(Available data begins)

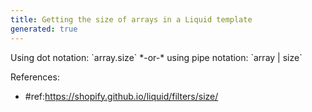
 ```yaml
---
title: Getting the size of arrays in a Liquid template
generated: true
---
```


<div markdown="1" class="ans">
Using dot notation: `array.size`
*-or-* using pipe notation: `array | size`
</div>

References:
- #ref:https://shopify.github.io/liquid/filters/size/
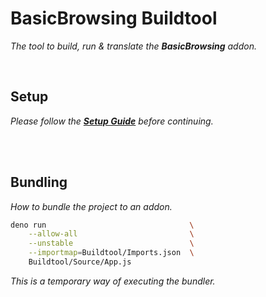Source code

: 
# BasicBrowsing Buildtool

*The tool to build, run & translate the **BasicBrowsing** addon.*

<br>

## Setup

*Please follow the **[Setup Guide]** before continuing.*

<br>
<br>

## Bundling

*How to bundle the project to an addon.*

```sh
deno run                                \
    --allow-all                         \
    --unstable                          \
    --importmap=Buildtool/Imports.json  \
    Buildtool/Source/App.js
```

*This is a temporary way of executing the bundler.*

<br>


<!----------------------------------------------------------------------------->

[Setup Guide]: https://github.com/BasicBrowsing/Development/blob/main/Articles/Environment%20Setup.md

(Available data ends)

* _Problem description_
Using the data above, print only the lines starting at the one with "- #ref:https://shopify.github.io/liquid/filters/size/" and ending at the one with "## Bundling", exactly as they stand, minus the pictures.

* _Response to this exercise_
- #ref:https://shopify.github.io/liquid/filters/size/
Source code

: 
# BasicBrowsing Buildtool

*The tool to build, run & translate the **BasicBrowsing** addon.*

<br>

## Setup

*Please follow the **[Setup Guide]** before continuing.*

<br>
<br>

## Bundling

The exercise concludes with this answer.